» WORK ORDER: Report how many lines in the listing below include the word "textbf". Write nothing besides the number.

» PROVIDED RECORDS:
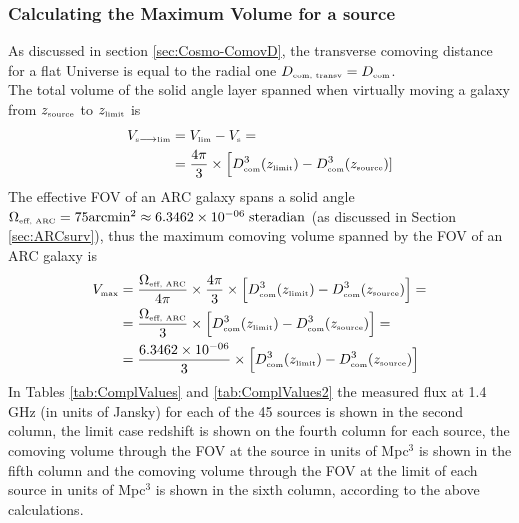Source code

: \subsubsection*{Calculating the Maximum Volume for a source}
As discussed in section \ref{sec:Cosmo-ComovD}, the transverse comoving distance for a flat Universe is equal to the radial one $ D_{\mbox{\tiny{com, transv}}}  = D_{\mbox{\tiny{com}}}$.\\ 
The total volume of the solid angle layer spanned when virtually moving a galaxy from $z_{\mbox{\tiny{source}}}$ to $z_{\mbox{\tiny{limit}}}$ is 
\begin{equation}
\begin{aligned}
    V_{\mbox{\tiny{s}} \longrightarrow \mbox{\tiny{lim}}} &= V_{\mbox{\tiny{lim}}} - V_{\mbox{\tiny{s}}}=  \\ 
    & = \dfrac{4\pi}{3} \times \Big[ D^3_{\mbox{\tiny{com}}} (z_{\mbox{\tiny{limit}}} ) -  D^3_{\mbox{\tiny{com}}} (z_{\mbox{\tiny{source}}} )] 
\end{aligned} 
\label{eq:Volume_tot}
\end{equation}
The effective FOV of an ARC galaxy spans a solid angle $\Omega_{\mbox{\tiny{eff, ARC}}} = 75 \mbox{arcmin}^2 \approx 6.3462 \times 10^{-06}\; \mbox{steradian}$ (as discussed in Section \ref{sec:ARCsurv}), thus the maximum comoving volume spanned by the FOV of an ARC galaxy is
\begin{equation}
\begin{aligned}
    V_{\mbox{\tiny{max}}}  & = \dfrac{\Omega_{\mbox{\tiny{eff, ARC}}} }{4\pi}  \times \dfrac{4\pi}{3} \times \Big[ D^3_{\mbox{\tiny{com}}} (z_{\mbox{\tiny{limit}}} ) -  D^3_{\mbox{\tiny{com}}} (z_{\mbox{\tiny{source}}} )\Big] =\\
    & = \dfrac{\Omega_{\mbox{\tiny{eff, ARC}}} }{3} \times \Big[ D^3_{\mbox{\tiny{com}}} (z_{\mbox{\tiny{limit}}} ) -  D^3_{\mbox{\tiny{com}}} (z_{\mbox{\tiny{source}}} )\Big] =\\
    & = \dfrac{6.3462 \times 10^{-06}}{3} \times \Big[ D^3_{\mbox{\tiny{com}}} (z_{\mbox{\tiny{limit}}} ) -  D^3_{\mbox{\tiny{com}}} (z_{\mbox{\tiny{source}}} )\Big]
\end{aligned} 
\label{eq:Volume_max}
\end{equation}
In Tables \ref{tab:ComplValues} and \ref{tab:ComplValues2}  the measured flux at 1.4 GHz (in units of Jansky) for each of the 45 sources is shown in the second column, the limit case redshift is shown on the fourth column for each source, the comoving volume through the FOV at the source in units of Mpc$^3$ is shown in the fifth column and the comoving volume through the FOV at the limit of each source in units of Mpc$^3$  is shown in the sixth column, according to the above calculations. 
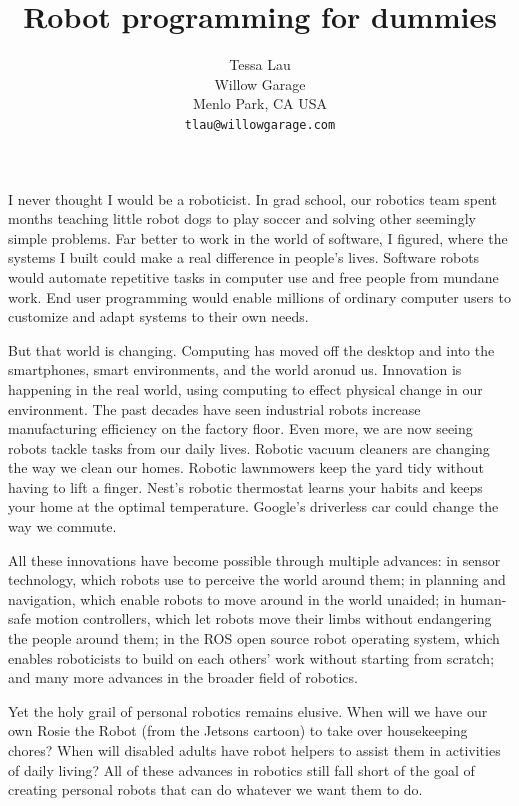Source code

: \documentclass{article}
\begin{document}
\title {Robot programming for dummies}
\author {Tessa Lau \\
Willow Garage \\
Menlo Park, CA USA \\
{\tt tlau@willowgarage.com}
}
\maketitle

I never thought I would be a roboticist. In grad school, our robotics team spent months teaching little robot dogs to play soccer and solving other seemingly simple problems. Far better to work in the world of software, I figured, where the systems I built could make a real difference in people's lives. Software robots would automate repetitive tasks in computer use and free people from mundane work. End user programming would enable millions of ordinary computer users to customize and adapt systems to their own needs.

But that world is changing. Computing has moved off the desktop and into the smartphones, smart environments, and the world aronud us. Innovation is happening in the real world, using computing to effect physical change in our environment. The past decades have seen industrial robots increase manufacturing efficiency on the factory floor. Even more, we are now seeing robots tackle tasks from our daily lives. Robotic vacuum cleaners are changing the way we clean our homes. Robotic lawnmowers keep the yard tidy without having to lift a finger. Nest's robotic thermostat learns your habits and keeps your home at the optimal temperature. Google's driverless car could change the way we commute.

All these innovations have become possible through multiple advances: in sensor technology, which robots use to perceive the world around them; in planning and navigation, which enable robots to move around in the world unaided; in human-safe motion controllers, which let robots move their limbs without endangering the people around them; in the ROS open source robot operating system, which enables roboticists to build on each others' work without starting from scratch; and many more advances in the broader field of robotics.

Yet the holy grail of personal robotics remains elusive. When will we have our own Rosie the Robot (from the Jetsons cartoon) to take over housekeeping chores? When will disabled adults have robot helpers to assist them in activities of daily living? All of these advances in robotics still fall short of the goal of creating personal robots that can do whatever we want them to do.
\end{document}
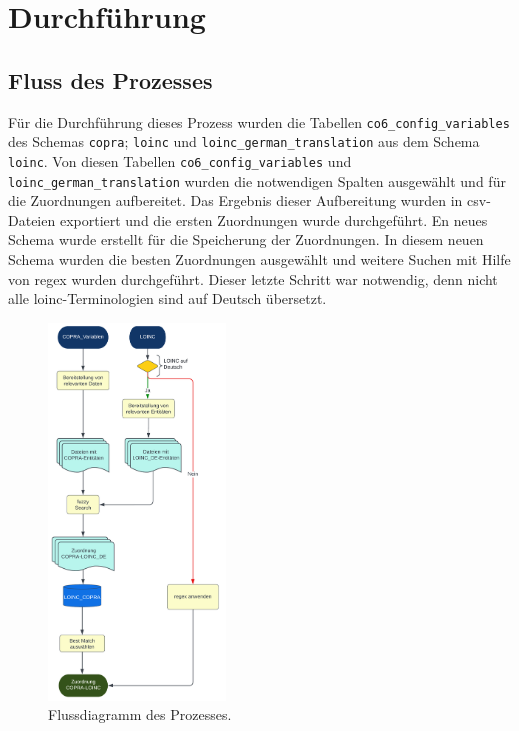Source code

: \chapter{Durchführung}

\section{Fluss des Prozesses}

Für die Durchführung dieses Prozess wurden die Tabellen \texttt{co6\_config\_variables} des Schemas \texttt{copra}; \texttt{loinc} und \texttt{loinc\_german\_translation} aus dem Schema \texttt{loinc}. Von diesen Tabellen \texttt{co6\_config\_variables} und \texttt{loinc\_german\_translation} wurden die notwendigen Spalten ausgewählt und für die Zuordnungen aufbereitet. Das Ergebnis dieser Aufbereitung wurden in \ac{csv}-Dateien exportiert und die ersten Zuordnungen wurde durchgeführt. En neues Schema wurde erstellt für die Speicherung der Zuordnungen. In diesem neuen Schema wurden die besten Zuordnungen ausgewählt und weitere Suchen mit Hilfe von \ac{regex} wurden durchgeführt. Dieser letzte Schritt war notwendig, denn nicht alle \ac{loinc}-Terminologien sind auf Deutsch übersetzt.

\begin{figure}[ht]
	\centering
	\includegraphics[height=10cm]{figures/copra_loinc}
	\caption[Flussdiagramm des Prozesses]{Flussdiagramm des Prozesses.}
	\label{fig:copraloinc}
\end{figure}
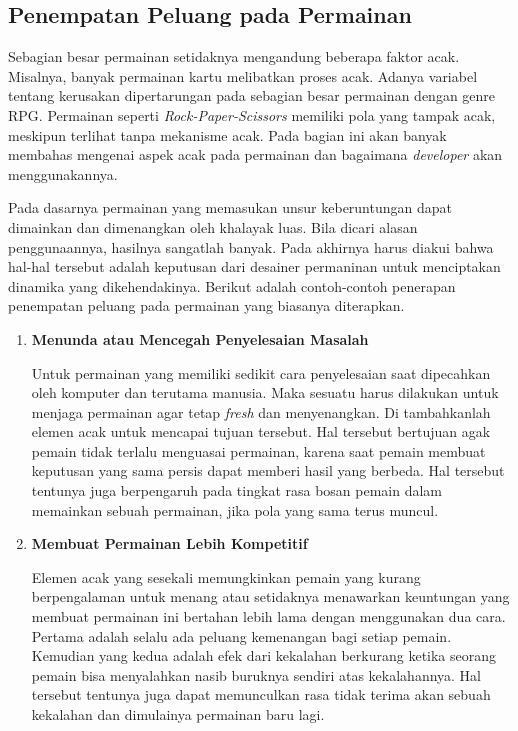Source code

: \begin{subs}
	\subsection{Penempatan Peluang pada Permainan}
	\label{sec:sub_sec2_kesempatan}
	\vspace{1ex}
	
	Sebagian besar permainan setidaknya mengandung beberapa faktor acak. Misalnya, banyak permainan kartu melibatkan proses acak. Adanya variabel tentang kerusakan dipertarungan pada sebagian besar permainan dengan genre RPG. Permainan seperti \textit{Rock-Paper-Scissors} memiliki pola yang tampak acak, meskipun terlihat tanpa mekanisme acak. Pada bagian ini akan banyak membahas mengenai aspek acak pada permainan dan bagaimana \textit{developer} akan menggunakannya.
	\vspace{1ex}
	
	Pada dasarnya permainan yang memasukan unsur keberuntungan dapat dimainkan dan dimenangkan oleh khalayak luas. Bila dicari alasan penggunaannya, hasilnya sangatlah banyak. Pada akhirnya harus diakui bahwa hal-hal tersebut adalah keputusan dari desainer permaninan untuk menciptakan dinamika yang dikehendakinya. Berikut adalah contoh-contoh penerapan penempatan peluang pada permainan yang biasanya diterapkan.
	\vspace{1ex}
	
	\begin{enumerate}[label=\textbf{\alph*).}]
	
		\item \textbf{Menunda atau Mencegah Penyelesaian Masalah}
		\setlength{\parindent}{0.8cm}
	
		Untuk permainan yang memiliki sedikit cara penyelesaian saat dipecahkan oleh komputer dan terutama manusia. Maka sesuatu harus dilakukan untuk menjaga permainan agar tetap \textit{fresh} dan menyenangkan. Di tambahkanlah elemen acak untuk mencapai tujuan tersebut. Hal tersebut bertujuan agak pemain tidak terlalu menguasai permainan, karena saat pemain membuat keputusan yang sama persis dapat memberi hasil yang berbeda. Hal tersebut tentunya juga berpengaruh pada tingkat rasa bosan pemain dalam memainkan sebuah permainan, jika pola yang sama terus muncul.
		\vspace{1ex}
	
		\item \textbf{Membuat Permainan Lebih Kompetitif}
	
		Elemen acak yang sesekali memungkinkan pemain yang kurang berpengalaman untuk menang atau setidaknya menawarkan keuntungan yang membuat permainan ini bertahan lebih lama dengan menggunakan dua cara. Pertama adalah selalu ada peluang kemenangan bagi setiap pemain. Kemudian yang kedua adalah efek dari kekalahan berkurang ketika seorang pemain bisa menyalahkan nasib buruknya sendiri atas kekalahannya. Hal tersebut tentunya juga dapat memunculkan rasa tidak terima akan sebuah kekalahan dan dimulainya permainan baru lagi.
		\vspace{1ex}
		

\end{enumerate}
\end{subs}
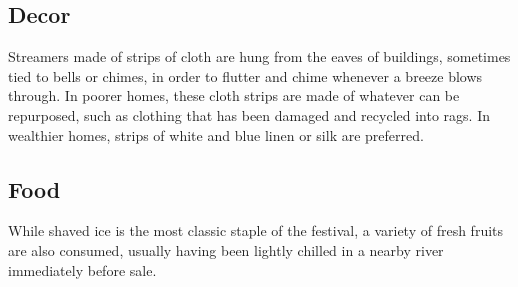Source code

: \documentclass[10pt,a4paper,twoside,twocolumn,openany,bg=print,nodeprecatedcode]{dndbook}
\begin{document}
\subsection{Decor}
Streamers made of strips of cloth are hung from the eaves of buildings, sometimes tied to bells or chimes, in order to flutter and chime whenever a breeze blows through. In poorer homes, these cloth strips are made of whatever can be repurposed, such as clothing that has been damaged and recycled into rags. In wealthier homes, strips of white and blue linen or silk are preferred.
\subsection{Food}
While shaved ice is the most classic staple of the festival, a variety of fresh fruits are also consumed, usually having been lightly chilled in a nearby river immediately before sale.
\end{document}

» EXERCISE OUTPUT: 3